Yes that's pretty much exactly what I'm
saying. And what I've been trying to
do all along. But for one reason or another, this approach hasn't worked.
I've never been able to get LSP working at all. I had fluid working at one
stage but on a distro who's network was a notwork. Which meant I couldn't
get anything into it. And so far, I've found nothing that can create or edit
samples and banks from scratch. In SoundFont format or anything else for
that matter. This is of course, as important, since I'm not about using
pre-existing samples here. I have a bunch of Yamaha ROMplers if I wanted to
do that. I need to be able to edit and audition samples and settings.
Regarding Linux Sampler - I have never had any issues with it at all
(Debian and Ubuntu). I just followed the instructions on the LS site
and compiled/installed from source. There are several libraries that
need to be compiled/installed before it will work, but it is well
documented on the site. You probably do need to get jack working first
though.. I would recommend qsampler as the GUI frontend to LS.

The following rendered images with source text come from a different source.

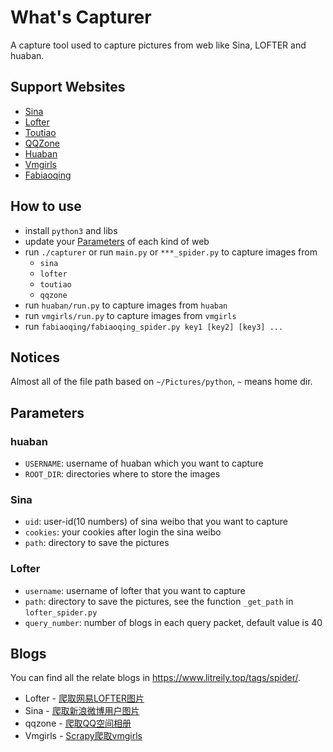 # What's Capturer

A capture tool used to capture pictures from web like Sina, LOFTER and huaban.

## Support Websites

- [Sina](https://weibo.com/)
- [Lofter](http://www.lofter.com/)
- [Toutiao](https://www.toutiao.com)
- [QQZone](https://qzone.qq.com/)
- [Huaban](https://huaban.com/)
- [Vmgirls](https://www.vmgirls.com/)
- [Fabiaoqing](https://www.fabiaoqing.com/)

## How to use

- install `python3` and libs
- update your [Parameters](#parameters) of each kind of web
- run `./capturer` or run `main.py` or `***_spider.py` to capture images from
  - `sina`
  - `lofter`
  - `toutiao`
  - `qqzone`
- run `huaban/run.py` to capture images from `huaban`
- run `vmgirls/run.py` to capture images from `vmgirls`
- run `fabiaoqing/fabiaoqing_spider.py key1 [key2] [key3] ...`

## Notices

Almost all of the file path based on `~/Pictures/python`, `~` means home dir.

## Parameters

### huaban

- `USERNAME`: username of huaban which you want to capture
- `ROOT_DIR`: directories where to store the images

### Sina

- `uid`: user-id(10 numbers) of sina weibo that you want to capture
- `cookies`: your cookies after login the sina weibo
- `path`: directory to save the pictures

### Lofter

- `username`: username of lofter that you want to capture
- `path`: directory to save the pictures, see the function `_get_path` in `lofter_spider.py`
- `query_number`: number of blogs in each query packet, default value is 40

## Blogs

You can find all the relate blogs in <https://www.litreily.top/tags/spider/>.

- Lofter - [爬取网易LOFTER图片](https://www.litreily.top/2018/03/17/lofter/)
- Sina - [爬取新浪微博用户图片](https://www.litreily.top/2018/04/10/sina/)
- qqzone - [爬取QQ空间相册](https://www.litreily.top/2019/03/03/qqzone/)
- Vmgirls - [Scrapy爬取vmgirls](https://www.litreily.top/2019/08/09/vmgirls/)
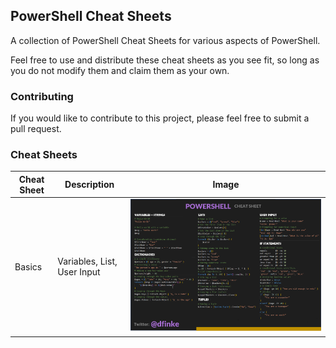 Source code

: ## PowerShell Cheat Sheets

A collection of PowerShell Cheat Sheets for various aspects of PowerShell.

Feel free to use and distribute these cheat sheets as you see fit, so long as you do not modify them and claim them as your own.

### Contributing

If you would like to contribute to this project, please feel free to submit a pull request.

### Cheat Sheets

| Cheat Sheet | Description | Image |
|-------------|-------------|-------|
| Basics | Variables, List, User Input |![](PowerShellCheatSheet-Basics.png)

Regarding creating/editing samples/banks - I'm not sure what you are
after. My workflow (if I wanted to get sample-based instruments into
fluidsynth) would probably be:
1) run jack (using qjackclt)
2) Linux-based synths: zynaddsubfx/bristol/AMS/phasex/... others? with
audio output routed (via jack) to:
3) time-machine (note - if you wanted to make "wet" samples, you could
route the audio output from the synth through something like jack-rack
to run some ladspa effects before routing on to time machine).
4) load audio snippets recorded using time machine into:
5) Audacity - edit samples, normalise, maybe add effects?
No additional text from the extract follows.